Technical progress, technology and human love should always go together!
Moreover, Jesus' words, "As you did it to one of the least of these my brethren, you did it to me" (Mt 25:40;45), resonate with special timeliness in this place. In every person stricken with illness it is Jesus himself who waits for our love.
Suffering is of course repugnant to the human spirit; yet, it is true that when it is accepted with love and compassion and illumined by faith, it becomes a precious opportunity that mysteriously unites one to Christ the Redeemer, the Man of sorrows who on the Cross took upon himself human suffering and death.
With the sacrifice of his life, he redeemed human suffering and made it the fundamental means of salvation.

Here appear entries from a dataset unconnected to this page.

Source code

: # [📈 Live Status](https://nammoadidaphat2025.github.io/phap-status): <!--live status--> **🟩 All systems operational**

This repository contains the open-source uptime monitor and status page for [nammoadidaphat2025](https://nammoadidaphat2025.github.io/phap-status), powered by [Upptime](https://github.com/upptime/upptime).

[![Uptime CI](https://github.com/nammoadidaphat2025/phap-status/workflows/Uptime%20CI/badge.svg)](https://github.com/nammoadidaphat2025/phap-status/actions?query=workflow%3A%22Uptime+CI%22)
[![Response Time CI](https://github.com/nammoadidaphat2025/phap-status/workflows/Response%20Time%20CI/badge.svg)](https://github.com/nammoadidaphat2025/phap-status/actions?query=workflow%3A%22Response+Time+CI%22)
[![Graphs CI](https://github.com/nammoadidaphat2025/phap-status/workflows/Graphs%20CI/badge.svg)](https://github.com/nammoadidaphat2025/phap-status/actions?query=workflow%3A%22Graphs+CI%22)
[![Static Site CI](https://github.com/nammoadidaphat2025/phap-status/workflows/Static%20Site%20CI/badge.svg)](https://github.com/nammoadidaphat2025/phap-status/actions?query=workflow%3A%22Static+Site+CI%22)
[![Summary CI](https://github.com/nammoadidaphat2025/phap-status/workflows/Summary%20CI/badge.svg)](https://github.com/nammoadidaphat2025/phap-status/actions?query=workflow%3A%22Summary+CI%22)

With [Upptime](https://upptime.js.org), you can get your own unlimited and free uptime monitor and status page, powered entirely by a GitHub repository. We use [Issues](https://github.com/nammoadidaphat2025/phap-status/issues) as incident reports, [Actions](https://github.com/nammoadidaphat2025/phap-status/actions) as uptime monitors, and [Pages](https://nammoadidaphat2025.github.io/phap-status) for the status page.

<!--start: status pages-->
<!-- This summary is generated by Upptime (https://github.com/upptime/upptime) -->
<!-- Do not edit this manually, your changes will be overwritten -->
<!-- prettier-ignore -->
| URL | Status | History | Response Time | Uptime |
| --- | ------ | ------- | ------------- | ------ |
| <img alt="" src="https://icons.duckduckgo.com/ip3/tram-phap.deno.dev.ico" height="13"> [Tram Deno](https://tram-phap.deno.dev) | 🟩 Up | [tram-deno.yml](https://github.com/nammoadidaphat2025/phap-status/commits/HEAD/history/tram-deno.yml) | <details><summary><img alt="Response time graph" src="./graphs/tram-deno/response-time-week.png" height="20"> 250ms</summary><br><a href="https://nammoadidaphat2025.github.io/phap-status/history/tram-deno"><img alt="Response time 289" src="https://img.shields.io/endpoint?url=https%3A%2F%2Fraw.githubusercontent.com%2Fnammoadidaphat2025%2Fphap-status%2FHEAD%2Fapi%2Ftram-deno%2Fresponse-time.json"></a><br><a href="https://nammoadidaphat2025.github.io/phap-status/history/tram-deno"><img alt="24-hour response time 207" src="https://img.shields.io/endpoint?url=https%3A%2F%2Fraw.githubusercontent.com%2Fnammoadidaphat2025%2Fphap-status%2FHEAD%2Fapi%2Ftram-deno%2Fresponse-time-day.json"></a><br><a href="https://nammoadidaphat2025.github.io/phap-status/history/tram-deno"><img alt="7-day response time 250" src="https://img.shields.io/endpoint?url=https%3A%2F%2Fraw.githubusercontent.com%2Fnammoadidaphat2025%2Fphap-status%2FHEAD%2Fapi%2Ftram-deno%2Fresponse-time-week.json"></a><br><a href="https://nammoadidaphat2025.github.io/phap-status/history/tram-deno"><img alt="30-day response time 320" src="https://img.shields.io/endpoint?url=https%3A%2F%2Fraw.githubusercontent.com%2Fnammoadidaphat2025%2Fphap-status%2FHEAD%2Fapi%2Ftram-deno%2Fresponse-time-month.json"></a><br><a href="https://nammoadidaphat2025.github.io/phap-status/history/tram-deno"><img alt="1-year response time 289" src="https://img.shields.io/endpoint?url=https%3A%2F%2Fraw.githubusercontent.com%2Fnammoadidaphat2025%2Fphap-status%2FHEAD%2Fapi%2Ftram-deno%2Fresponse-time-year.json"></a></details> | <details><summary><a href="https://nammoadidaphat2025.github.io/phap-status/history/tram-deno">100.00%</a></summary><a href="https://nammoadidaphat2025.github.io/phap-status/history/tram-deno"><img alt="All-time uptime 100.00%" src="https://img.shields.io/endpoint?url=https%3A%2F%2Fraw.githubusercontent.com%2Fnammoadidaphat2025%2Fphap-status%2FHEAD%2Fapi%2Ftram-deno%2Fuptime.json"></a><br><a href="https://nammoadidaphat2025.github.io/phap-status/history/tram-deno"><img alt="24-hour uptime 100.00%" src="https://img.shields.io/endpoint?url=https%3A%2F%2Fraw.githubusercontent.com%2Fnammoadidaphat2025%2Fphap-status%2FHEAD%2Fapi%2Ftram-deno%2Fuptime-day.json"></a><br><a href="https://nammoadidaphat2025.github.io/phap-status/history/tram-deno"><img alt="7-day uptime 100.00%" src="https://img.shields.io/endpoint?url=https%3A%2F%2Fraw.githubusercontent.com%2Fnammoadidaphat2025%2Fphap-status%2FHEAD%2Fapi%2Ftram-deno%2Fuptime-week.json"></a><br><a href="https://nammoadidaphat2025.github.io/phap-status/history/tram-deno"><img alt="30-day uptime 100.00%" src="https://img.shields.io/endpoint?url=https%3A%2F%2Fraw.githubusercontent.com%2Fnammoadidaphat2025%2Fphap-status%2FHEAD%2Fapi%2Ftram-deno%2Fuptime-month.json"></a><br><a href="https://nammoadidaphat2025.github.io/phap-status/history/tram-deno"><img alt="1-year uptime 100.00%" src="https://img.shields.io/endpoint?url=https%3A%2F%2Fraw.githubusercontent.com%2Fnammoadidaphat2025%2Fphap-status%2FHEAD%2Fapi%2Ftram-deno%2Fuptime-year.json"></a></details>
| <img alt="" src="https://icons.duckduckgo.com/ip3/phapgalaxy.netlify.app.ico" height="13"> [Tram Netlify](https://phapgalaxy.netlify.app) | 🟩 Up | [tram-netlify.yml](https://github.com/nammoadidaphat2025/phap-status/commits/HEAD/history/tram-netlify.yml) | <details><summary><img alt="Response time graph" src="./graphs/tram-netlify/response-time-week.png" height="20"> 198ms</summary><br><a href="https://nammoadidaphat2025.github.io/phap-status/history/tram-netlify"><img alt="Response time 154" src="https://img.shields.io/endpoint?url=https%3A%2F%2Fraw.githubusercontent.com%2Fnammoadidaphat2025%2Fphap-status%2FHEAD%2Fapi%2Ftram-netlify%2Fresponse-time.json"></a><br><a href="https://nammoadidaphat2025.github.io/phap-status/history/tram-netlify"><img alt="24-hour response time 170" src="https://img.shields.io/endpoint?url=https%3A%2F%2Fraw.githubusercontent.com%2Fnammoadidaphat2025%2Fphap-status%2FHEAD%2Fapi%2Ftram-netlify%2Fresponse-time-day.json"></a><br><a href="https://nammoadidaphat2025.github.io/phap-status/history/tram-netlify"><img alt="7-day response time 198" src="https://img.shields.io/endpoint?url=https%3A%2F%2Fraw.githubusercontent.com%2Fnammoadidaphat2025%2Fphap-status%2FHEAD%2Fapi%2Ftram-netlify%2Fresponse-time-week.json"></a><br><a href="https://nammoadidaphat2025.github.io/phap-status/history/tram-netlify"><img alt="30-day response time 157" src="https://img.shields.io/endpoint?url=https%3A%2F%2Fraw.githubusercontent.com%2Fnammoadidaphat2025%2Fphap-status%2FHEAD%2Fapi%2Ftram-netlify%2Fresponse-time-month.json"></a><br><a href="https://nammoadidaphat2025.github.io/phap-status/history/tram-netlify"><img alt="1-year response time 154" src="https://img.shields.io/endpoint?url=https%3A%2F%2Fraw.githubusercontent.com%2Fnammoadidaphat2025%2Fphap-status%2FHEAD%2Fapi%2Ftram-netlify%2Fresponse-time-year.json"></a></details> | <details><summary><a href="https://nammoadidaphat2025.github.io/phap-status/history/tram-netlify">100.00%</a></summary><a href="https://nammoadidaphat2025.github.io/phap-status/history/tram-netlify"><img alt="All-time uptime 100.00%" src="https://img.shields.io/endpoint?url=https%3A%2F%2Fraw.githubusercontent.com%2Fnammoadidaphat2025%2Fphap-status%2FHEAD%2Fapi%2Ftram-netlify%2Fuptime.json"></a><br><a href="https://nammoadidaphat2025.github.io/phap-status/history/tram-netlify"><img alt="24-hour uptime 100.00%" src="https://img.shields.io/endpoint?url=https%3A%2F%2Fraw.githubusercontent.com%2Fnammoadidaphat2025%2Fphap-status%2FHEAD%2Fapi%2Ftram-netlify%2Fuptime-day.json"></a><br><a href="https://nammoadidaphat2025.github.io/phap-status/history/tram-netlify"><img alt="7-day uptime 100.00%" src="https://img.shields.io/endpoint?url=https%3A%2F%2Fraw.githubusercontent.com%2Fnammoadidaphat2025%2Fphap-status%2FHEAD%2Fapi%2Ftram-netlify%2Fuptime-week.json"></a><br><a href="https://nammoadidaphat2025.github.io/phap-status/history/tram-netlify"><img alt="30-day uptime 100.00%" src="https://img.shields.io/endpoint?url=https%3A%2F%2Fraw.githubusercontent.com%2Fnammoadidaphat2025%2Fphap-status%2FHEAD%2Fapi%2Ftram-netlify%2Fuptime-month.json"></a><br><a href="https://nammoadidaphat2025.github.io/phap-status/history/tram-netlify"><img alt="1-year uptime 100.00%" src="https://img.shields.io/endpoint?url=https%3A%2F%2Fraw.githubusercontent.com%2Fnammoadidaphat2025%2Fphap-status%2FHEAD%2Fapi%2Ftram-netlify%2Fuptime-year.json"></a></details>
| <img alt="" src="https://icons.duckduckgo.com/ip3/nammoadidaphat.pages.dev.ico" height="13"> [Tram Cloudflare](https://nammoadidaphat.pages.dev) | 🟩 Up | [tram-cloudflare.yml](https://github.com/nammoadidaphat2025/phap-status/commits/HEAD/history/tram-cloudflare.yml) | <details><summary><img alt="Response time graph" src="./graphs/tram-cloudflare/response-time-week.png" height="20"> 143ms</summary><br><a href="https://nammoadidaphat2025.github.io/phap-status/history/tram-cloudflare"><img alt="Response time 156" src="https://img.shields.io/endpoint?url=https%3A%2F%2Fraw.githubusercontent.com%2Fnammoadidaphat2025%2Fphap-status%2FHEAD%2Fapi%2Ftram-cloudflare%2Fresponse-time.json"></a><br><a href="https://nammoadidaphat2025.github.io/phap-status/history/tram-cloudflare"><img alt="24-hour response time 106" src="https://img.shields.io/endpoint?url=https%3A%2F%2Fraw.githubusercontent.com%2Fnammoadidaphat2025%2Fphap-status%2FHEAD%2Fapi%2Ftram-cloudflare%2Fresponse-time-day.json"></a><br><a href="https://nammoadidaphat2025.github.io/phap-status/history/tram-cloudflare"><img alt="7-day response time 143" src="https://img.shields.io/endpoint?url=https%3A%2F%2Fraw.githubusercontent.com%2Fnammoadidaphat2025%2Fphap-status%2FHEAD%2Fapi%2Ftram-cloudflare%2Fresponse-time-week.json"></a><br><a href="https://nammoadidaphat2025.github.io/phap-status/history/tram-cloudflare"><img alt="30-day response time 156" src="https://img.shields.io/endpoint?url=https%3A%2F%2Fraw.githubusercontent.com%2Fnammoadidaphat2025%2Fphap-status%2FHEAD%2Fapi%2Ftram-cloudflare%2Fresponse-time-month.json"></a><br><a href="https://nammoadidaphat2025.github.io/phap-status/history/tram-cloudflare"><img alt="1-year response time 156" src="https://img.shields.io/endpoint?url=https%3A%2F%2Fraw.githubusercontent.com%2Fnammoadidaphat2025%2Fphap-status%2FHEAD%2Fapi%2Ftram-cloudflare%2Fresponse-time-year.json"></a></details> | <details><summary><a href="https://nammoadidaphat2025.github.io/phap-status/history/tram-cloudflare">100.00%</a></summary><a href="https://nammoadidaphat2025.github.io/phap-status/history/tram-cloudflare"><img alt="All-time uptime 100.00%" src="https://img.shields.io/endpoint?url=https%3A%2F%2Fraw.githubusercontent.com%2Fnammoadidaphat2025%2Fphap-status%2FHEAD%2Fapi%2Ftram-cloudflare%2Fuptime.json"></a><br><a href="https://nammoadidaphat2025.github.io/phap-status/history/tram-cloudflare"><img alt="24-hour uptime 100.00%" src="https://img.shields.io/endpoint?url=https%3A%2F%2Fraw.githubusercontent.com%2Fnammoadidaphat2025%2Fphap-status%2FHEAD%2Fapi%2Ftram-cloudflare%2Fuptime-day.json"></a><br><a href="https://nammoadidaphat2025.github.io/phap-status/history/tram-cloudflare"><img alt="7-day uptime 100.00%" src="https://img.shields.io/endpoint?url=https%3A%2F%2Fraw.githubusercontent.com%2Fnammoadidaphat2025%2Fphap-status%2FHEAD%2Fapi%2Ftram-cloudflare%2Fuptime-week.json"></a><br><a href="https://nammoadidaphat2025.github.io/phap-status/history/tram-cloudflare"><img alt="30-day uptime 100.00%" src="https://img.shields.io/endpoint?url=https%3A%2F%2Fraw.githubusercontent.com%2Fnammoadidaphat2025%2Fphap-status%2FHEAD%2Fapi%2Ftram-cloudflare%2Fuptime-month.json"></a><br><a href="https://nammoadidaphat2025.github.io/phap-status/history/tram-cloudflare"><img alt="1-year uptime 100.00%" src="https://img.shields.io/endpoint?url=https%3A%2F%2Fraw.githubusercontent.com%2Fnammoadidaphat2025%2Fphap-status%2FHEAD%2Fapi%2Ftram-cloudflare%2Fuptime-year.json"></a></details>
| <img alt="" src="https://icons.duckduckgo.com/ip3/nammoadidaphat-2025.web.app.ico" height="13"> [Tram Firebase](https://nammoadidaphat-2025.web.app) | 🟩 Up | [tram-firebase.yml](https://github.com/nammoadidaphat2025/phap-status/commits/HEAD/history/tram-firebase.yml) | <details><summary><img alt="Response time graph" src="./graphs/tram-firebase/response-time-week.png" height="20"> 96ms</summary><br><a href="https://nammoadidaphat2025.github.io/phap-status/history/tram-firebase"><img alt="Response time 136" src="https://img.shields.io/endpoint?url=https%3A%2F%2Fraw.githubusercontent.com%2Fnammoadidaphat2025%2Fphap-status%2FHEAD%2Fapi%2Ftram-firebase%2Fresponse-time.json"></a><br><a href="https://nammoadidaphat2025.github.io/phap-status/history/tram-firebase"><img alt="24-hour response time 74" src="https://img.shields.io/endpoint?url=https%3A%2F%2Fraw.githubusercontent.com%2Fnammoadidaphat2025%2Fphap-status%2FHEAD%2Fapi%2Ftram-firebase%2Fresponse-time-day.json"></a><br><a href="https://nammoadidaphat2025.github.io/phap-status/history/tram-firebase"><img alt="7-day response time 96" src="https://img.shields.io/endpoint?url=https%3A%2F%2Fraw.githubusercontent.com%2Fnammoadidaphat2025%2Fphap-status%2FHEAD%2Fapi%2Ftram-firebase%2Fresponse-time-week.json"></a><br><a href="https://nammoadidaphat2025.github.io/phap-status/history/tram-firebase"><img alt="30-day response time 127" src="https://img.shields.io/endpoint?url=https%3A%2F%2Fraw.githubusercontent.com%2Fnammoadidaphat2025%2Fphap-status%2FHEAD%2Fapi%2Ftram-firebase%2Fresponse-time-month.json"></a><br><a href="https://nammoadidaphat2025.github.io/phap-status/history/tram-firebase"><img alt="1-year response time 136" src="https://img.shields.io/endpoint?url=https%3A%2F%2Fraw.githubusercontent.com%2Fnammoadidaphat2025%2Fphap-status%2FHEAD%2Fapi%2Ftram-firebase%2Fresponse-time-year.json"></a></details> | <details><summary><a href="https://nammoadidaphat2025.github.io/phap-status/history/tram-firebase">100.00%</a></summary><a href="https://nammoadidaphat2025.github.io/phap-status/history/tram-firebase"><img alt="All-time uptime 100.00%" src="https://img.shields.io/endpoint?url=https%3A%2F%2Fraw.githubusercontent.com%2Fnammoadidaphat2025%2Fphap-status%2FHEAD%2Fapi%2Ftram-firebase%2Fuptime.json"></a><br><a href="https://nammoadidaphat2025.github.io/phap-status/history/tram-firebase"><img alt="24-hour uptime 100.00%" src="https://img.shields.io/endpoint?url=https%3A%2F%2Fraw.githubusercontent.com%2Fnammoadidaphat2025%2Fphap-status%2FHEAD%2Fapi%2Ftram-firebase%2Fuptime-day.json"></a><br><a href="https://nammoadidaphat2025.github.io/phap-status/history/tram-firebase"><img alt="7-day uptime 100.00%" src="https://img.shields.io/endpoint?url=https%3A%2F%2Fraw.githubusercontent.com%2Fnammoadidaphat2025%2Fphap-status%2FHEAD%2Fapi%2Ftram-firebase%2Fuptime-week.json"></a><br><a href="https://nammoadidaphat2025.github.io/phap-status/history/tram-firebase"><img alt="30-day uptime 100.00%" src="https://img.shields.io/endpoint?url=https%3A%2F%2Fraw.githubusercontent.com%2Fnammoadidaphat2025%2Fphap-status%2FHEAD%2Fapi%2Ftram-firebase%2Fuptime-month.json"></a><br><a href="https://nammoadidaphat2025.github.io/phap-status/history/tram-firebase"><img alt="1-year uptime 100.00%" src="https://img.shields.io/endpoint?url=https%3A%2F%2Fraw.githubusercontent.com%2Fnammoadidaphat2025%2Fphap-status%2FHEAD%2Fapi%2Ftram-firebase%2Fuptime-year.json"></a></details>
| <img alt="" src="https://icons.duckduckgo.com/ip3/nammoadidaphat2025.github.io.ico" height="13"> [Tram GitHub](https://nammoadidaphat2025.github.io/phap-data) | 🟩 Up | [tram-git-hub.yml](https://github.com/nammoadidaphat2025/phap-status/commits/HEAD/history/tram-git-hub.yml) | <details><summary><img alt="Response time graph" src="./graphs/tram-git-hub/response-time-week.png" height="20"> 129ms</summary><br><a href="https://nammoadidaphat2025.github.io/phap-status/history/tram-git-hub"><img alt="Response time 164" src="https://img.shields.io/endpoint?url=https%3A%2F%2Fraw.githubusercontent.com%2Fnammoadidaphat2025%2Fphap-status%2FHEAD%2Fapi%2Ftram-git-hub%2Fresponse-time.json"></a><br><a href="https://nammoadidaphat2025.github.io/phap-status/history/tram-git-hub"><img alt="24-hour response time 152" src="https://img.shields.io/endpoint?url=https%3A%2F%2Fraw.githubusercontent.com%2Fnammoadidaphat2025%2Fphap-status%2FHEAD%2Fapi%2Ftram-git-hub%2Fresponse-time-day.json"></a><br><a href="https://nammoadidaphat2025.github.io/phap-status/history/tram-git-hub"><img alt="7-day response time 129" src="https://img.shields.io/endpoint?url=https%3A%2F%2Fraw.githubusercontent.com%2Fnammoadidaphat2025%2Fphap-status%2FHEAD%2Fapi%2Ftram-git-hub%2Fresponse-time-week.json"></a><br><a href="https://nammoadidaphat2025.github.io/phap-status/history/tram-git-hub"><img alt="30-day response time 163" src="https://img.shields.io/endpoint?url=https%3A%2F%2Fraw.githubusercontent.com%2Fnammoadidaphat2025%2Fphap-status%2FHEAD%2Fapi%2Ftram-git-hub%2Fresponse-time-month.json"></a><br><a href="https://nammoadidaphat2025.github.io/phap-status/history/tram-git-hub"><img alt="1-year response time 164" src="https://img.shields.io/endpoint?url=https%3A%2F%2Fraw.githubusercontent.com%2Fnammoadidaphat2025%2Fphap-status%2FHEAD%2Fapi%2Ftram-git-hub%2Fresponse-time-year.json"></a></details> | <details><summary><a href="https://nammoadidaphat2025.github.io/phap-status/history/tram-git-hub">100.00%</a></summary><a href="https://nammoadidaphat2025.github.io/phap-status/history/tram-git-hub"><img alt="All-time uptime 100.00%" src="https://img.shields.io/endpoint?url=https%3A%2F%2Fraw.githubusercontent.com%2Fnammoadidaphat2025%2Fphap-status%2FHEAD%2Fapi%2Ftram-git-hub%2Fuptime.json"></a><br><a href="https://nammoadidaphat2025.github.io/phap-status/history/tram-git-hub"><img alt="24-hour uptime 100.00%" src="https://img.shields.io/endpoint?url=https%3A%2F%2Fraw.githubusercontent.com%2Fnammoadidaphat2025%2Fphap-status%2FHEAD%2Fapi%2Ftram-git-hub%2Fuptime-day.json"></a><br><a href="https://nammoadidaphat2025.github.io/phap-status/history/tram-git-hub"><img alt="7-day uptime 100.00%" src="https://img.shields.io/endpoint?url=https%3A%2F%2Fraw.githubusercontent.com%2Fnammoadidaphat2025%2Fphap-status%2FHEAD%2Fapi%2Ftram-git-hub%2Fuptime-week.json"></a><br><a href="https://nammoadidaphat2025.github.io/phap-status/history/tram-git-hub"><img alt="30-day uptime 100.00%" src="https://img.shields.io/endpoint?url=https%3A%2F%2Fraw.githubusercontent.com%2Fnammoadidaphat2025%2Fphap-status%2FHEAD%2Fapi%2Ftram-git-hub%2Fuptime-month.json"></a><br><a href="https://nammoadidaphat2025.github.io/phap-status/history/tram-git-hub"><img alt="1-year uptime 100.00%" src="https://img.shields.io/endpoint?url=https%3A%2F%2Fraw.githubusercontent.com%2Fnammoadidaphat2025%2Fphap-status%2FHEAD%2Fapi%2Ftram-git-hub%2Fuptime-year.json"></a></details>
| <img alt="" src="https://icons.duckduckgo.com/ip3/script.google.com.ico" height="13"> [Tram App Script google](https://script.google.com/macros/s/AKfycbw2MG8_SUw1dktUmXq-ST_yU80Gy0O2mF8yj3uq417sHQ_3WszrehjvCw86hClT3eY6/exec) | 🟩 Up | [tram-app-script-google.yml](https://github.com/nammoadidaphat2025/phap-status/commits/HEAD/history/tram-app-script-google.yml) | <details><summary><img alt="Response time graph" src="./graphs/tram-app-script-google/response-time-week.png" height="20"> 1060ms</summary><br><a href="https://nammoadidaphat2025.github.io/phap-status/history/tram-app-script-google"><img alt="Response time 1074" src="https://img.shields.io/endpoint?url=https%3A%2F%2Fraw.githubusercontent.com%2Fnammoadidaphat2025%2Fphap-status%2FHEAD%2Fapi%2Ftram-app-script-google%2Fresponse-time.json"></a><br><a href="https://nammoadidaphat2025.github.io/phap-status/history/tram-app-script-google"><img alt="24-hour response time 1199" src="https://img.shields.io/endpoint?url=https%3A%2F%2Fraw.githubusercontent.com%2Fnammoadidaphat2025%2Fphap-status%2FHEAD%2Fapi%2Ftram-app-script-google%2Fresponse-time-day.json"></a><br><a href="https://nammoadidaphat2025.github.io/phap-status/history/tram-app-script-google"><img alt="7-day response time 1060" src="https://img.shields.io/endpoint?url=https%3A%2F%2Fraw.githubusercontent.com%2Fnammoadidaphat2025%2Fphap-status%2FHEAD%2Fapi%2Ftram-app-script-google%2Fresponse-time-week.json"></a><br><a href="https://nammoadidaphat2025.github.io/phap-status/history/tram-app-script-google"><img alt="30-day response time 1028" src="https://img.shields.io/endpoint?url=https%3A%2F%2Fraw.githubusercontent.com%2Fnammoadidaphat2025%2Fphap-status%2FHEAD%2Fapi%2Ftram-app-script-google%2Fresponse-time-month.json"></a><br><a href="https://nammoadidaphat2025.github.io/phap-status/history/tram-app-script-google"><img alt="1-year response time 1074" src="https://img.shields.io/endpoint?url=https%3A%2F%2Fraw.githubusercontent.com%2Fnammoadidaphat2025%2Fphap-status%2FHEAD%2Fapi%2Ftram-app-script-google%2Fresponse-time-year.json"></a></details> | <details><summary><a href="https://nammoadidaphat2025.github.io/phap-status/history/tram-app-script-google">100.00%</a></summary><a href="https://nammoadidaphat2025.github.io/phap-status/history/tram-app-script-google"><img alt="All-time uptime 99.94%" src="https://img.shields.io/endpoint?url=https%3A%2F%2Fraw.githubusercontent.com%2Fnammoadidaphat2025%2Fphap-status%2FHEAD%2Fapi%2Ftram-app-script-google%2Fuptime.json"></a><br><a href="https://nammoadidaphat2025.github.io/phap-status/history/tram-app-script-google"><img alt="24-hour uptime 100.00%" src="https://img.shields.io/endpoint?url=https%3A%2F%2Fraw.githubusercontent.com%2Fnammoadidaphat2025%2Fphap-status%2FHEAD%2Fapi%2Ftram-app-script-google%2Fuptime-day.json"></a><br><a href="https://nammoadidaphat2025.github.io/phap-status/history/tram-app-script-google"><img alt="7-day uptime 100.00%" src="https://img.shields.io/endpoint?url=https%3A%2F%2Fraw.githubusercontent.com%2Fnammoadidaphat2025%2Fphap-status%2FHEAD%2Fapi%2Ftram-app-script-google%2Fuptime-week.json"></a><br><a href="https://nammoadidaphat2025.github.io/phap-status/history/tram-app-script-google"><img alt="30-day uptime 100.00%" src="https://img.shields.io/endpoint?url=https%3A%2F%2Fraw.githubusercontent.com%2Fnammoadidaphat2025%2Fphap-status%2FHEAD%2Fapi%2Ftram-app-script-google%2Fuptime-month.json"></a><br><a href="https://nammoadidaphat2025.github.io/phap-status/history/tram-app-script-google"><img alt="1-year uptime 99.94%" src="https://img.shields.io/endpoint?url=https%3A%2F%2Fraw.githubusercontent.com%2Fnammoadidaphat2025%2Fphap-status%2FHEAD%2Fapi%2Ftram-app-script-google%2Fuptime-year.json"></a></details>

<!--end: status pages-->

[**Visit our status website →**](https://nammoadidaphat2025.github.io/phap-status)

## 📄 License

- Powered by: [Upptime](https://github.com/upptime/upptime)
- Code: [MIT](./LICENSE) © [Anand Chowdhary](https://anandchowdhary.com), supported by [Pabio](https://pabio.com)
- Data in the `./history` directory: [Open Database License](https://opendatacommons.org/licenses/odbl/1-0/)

Dear sick people, entrust to the Lord the hardships and sorrows that you have to face and in his plan they will become a means of purification and redemption for the whole world.
Dear friends, I assure each and every one of you of my remembrance in prayer and, as I invoke Mary Most Holy, Salus infirmorum -- Health of the Sick -- so that she may protect you and your families, the directors, the doctors and the whole community of the Polyclinic, I impart to you all with affection a special Apostolic Blessing.